Scott F. Evans
I’ve never been much of a Rocky fan. Created and played by Sylvester Stallone, Rocky’s popularity and staying power is undeniable. Rocky Balboa is simply a likeable icon, even to us non-fans. However, I also found the racial politics – buried at the franchise’s core – repellant. A casual perusal reveals some troubling events in the six films that make up the bulk of the franchise. In Rocky 1 and 2, Balboa’s main opponent is Apollo Creed, played expertly by Carl Weathers. Black, arrogant, and highly skilled, Creed is clearly based on Muhammad Ali. By the third film, Balboa and Creed have become best friends and Creed must train Rocky to fight the stronger, tougher Clubber Lang played by none other than Mr. T. In Rocky IV, Creed is killed (sacrificed?) in the ring in an exhibition match against the Russian fighter Ivan Drago. Balboa returns in Rocky V to train and mentor young white boxer Tommy Morrison. Morrison is corrupted by the evil boxing promoter George Washington Duke, a character modeled after Don King. Finally in the sixth film, this one simply titled Rocky Balboa, our hero goes up against Mason Dixon, played by real-life boxer Antonio Tarver. It’s tough to believe in the odd coincidence that every Rocky film contains either a black villain or sacrificial character.
But that’s just me.
Along comes director Ryan Coogler and co-writer Aaron Covington to make it all better, with the unofficial Rocky sequel Creed. Before his untimely death, Apollo (in another troubling stereotype) has a son out of wedlock. The boy, Adonis (Michael B. Jordan) has fighting in his blood. He’s got natural ability but no formal training. In an effort to gain credibility (and respect) Adonis tracks down his father’s old friend Rocky and asks the former champion to train him. What follows is a heartfelt examination of family and legacy wrapped in a sports movie.
Creed is one of those rare films that work on nearly every level. In only his second feature, Coogler proves that he is a director to watch. He pulls wonderful, naturalistic performances from his entire cast. His camera floats about effortlessly, never calling attention to itself, moving only when absolutely necessary. There are a couple long, single take fight scenes that are masterfully shot. His first feature film, Fruitvale Station, while excellent, was unable to escape its modest indie look. Creed looks beautiful by contrast and stands shoulder to shoulder with films at twice the budget.
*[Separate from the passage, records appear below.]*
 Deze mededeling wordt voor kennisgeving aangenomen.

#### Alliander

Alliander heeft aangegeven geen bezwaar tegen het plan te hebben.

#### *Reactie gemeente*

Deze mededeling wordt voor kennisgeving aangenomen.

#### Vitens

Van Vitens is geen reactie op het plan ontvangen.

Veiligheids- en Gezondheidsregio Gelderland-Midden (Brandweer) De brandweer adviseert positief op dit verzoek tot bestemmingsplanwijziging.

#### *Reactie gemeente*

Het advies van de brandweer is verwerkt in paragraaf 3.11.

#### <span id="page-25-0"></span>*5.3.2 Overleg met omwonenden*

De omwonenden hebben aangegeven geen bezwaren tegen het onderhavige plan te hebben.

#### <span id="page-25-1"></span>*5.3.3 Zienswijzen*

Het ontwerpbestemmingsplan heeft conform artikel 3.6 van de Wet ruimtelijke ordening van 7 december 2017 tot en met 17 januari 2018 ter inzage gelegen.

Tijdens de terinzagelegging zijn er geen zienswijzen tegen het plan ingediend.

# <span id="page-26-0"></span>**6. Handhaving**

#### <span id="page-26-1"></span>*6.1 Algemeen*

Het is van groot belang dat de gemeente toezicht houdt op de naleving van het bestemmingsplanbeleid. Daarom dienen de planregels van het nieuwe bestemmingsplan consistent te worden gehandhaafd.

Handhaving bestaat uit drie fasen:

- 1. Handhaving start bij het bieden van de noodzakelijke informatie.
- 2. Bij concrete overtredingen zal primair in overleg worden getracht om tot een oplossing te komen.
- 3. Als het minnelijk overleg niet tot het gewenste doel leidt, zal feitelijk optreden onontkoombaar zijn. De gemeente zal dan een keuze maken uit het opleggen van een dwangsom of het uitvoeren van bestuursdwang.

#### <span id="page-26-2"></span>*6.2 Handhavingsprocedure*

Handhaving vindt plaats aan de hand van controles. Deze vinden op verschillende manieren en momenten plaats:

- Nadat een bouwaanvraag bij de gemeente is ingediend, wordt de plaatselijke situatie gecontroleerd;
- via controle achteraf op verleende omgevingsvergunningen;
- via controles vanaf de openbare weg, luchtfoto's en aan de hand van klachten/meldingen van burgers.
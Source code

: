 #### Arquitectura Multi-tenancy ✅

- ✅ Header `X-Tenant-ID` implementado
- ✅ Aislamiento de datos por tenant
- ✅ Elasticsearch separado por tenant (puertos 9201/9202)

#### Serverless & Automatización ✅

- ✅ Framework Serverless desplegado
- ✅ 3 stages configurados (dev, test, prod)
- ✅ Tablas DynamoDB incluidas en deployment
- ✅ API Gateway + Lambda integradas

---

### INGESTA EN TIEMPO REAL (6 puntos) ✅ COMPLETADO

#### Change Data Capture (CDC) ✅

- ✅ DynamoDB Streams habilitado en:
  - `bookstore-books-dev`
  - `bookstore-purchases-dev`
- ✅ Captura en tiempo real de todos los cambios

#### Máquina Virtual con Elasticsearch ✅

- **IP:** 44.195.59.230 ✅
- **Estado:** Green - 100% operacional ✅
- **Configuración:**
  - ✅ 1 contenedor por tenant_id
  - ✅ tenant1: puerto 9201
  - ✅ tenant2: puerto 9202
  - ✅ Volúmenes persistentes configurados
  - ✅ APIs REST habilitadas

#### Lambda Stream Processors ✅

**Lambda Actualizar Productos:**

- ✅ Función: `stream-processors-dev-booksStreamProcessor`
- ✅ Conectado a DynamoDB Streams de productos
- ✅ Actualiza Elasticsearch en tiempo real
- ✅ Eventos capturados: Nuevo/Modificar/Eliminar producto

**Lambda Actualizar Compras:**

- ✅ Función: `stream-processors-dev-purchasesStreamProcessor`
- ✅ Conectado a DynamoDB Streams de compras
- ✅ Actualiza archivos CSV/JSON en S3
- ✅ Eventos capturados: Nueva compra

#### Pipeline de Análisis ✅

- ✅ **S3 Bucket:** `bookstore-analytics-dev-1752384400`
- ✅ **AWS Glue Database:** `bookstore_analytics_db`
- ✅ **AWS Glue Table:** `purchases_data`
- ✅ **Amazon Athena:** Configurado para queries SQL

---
Using every bit of his natural charisma, Jordan turns in an excellent performance as Adonis Creed. Jordan and Coogler make the wise decision to never allow Adonis to sink into the “arrogant punk who develops humility through the love of a good woman” trope. He’s a troubled individual, but that never defines him. They allow him to behave like a real human being instead of a screw up transformed by a bunch of cheap dramatic situations. His body transformation is amazing, but he doesn’t rely on his physique to do the acting like Stallone used to.
Speaking of Stallone, the actor gives his best performance in years, effortlessly embodying the loveable palooka he created forty years ago. This is no vanity role for the aged actor. He puts in real work. Looking at most of his films, one almost forgets that the man can actually act when he’s not mainlining HGH and desperately holding on to past action film glory. There are rumors that Stallone may get a best supporting nod for Creed, and he absolutely deserves it.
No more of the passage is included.